● Task directions: Where does the word "SpeedMeasureWebpackPlugin" appear in the data? Copy every line that holds it.

● Data:
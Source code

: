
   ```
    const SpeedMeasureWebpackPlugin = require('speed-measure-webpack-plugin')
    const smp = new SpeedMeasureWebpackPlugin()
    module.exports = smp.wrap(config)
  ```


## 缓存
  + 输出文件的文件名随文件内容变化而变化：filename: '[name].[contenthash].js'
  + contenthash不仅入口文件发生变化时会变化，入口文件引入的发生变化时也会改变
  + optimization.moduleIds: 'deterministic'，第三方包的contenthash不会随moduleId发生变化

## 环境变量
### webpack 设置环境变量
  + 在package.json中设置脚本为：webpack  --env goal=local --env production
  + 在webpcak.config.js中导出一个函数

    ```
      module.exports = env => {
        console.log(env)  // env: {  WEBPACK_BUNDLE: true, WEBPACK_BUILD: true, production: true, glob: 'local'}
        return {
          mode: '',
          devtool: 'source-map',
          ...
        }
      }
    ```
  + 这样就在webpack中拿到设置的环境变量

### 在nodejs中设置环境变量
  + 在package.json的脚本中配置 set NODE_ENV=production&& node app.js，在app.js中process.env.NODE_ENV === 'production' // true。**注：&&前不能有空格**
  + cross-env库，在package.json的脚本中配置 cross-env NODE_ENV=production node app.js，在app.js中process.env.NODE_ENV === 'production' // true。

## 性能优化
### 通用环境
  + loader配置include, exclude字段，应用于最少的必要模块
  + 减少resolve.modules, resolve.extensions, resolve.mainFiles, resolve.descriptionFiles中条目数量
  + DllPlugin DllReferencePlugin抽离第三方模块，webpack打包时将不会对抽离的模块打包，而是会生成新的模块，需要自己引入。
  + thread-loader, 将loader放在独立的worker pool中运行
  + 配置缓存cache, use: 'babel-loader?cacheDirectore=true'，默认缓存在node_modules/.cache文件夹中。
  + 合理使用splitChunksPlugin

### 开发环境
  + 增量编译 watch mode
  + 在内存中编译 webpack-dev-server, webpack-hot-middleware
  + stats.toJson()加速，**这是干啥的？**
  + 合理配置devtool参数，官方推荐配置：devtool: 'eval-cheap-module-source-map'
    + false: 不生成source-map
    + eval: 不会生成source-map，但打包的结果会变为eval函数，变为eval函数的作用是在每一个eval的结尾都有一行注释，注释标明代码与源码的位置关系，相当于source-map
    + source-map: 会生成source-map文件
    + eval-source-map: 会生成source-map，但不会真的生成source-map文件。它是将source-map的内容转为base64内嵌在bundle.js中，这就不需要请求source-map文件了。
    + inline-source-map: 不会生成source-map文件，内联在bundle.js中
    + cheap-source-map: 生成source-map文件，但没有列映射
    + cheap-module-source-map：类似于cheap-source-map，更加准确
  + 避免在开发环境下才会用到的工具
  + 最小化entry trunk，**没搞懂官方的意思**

● Response to the exercise:
    const SpeedMeasureWebpackPlugin = require('speed-measure-webpack-plugin')
    const smp = new SpeedMeasureWebpackPlugin()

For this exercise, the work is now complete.